Lysates were then clarified by centrifugation and filtered using Whatman 0.4 µm filters and a vacuum degassing setup to reduce sample viscosity. Following filtration, the lysate was loaded using a peristaltic pump (Bio-Rad) onto 5 ml nickel-affinity columns (GE Healthcare) pre-equilibrated with ten column volumes of water and ten column volumes of binding buffer (1 M KCl, 5% glycerol, 10 mM imidazole, 50 mM Tris–HCl, 250 mM L-arginine, 1 mM PMSF pH 7.4). The column was then washed with ten column volumes of binding buffer, followed by 5–10 column volumes of binding buffer spiked with 13% elution buffer (binding buffer with 250 mM imidazole) to remove further contaminants (five column volumes were sufficient for SFPQ1–598). His-tagged protein was then eluted in ∼1–1.5 column volumes of nickel elution buffer. To remove the GFP tag, the eluted protein was subjected to an overnight digest with Tobacco etch virus protease at a 1:25 mass ratio. This digest was dialysed overnight at room temperature with a magnetic stirrer in ∼1 l nickel binding buffer supplemented with DTT to a final concentration of 1 mM.
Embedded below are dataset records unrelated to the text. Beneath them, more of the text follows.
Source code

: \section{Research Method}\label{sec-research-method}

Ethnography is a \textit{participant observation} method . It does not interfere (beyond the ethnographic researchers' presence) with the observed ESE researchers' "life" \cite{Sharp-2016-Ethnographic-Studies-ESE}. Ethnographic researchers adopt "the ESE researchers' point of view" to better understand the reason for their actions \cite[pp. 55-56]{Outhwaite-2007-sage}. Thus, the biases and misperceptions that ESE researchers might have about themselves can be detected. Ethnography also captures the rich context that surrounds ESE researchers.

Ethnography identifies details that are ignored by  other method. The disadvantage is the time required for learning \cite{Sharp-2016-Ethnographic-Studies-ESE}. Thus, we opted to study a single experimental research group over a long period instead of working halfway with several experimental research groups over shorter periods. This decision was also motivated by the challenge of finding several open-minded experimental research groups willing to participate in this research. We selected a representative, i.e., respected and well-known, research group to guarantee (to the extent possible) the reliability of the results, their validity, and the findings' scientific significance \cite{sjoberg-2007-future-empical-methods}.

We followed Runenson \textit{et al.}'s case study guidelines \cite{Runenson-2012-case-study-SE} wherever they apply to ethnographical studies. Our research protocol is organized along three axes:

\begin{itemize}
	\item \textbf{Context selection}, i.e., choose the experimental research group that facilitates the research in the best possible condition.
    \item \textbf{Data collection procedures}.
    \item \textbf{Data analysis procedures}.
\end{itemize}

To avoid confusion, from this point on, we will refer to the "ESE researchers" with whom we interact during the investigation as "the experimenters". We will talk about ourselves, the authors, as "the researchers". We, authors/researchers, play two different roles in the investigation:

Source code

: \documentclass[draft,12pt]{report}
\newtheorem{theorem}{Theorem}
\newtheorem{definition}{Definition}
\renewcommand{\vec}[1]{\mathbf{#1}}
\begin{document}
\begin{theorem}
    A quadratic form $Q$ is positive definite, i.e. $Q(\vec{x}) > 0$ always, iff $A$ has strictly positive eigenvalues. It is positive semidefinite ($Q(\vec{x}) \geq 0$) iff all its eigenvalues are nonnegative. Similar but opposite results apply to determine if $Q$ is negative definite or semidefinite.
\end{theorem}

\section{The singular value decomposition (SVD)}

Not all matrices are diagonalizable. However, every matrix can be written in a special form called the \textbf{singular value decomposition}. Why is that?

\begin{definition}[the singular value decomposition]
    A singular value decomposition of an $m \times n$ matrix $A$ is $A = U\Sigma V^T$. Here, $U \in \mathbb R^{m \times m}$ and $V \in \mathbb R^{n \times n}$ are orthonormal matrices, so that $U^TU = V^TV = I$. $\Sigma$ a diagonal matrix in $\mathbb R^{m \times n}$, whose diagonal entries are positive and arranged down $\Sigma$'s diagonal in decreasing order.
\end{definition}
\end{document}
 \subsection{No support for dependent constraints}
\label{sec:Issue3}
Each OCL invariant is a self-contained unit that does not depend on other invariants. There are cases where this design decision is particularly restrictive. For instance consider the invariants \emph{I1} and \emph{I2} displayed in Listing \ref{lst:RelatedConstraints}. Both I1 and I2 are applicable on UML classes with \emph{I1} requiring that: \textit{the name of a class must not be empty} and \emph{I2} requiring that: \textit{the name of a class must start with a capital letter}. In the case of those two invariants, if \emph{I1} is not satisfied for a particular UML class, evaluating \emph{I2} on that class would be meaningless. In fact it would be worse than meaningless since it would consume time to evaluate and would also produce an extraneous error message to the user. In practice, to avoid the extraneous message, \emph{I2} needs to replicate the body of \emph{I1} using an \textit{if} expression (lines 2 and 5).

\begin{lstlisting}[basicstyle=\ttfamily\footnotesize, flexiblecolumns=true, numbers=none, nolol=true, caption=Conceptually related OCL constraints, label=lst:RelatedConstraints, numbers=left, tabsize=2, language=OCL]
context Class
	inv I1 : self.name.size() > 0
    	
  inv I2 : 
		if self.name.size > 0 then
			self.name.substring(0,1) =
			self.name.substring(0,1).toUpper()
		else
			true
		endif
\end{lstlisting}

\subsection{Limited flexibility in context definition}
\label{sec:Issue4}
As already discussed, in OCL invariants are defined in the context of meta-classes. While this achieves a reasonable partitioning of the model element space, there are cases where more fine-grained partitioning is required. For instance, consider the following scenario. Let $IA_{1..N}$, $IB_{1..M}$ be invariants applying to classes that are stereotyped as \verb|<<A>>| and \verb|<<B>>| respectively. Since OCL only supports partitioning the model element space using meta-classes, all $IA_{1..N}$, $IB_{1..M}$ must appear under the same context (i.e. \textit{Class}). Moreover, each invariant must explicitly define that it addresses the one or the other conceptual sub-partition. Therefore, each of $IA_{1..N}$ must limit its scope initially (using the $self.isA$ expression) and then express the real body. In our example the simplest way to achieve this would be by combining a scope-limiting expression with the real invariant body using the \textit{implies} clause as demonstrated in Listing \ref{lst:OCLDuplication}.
Following this, the sample was recovered from the tubing, filtered using a 0.4 µm syringe filter and then flowed over a 5 ml nickel-affinity column (pre-equilibrated in binding buffer) to remove the TEV protease and residual GFP. The sample was further pushed through the column with binding buffer containing 5% elution buffer to remove any nonspecific interactions between SFPQ and the nickel resin (i.e. 5 ml was loaded onto the column and ∼10 ml was recovered). The sample was then purified by loading the eluate onto a Superdex 200 16/60 size-exclusion column pre-equilibrated in storage buffer (0.5 M KCl, 5% glycerol, 20 mM HEPES, 1 mM DTT pH 7.4). Elution peaks were monitored using the absorbance at 280 nm. The eluted protein was analysed with SDS–PAGE, flash-frozen with liquid nitrogen and stored at −80°C until further use.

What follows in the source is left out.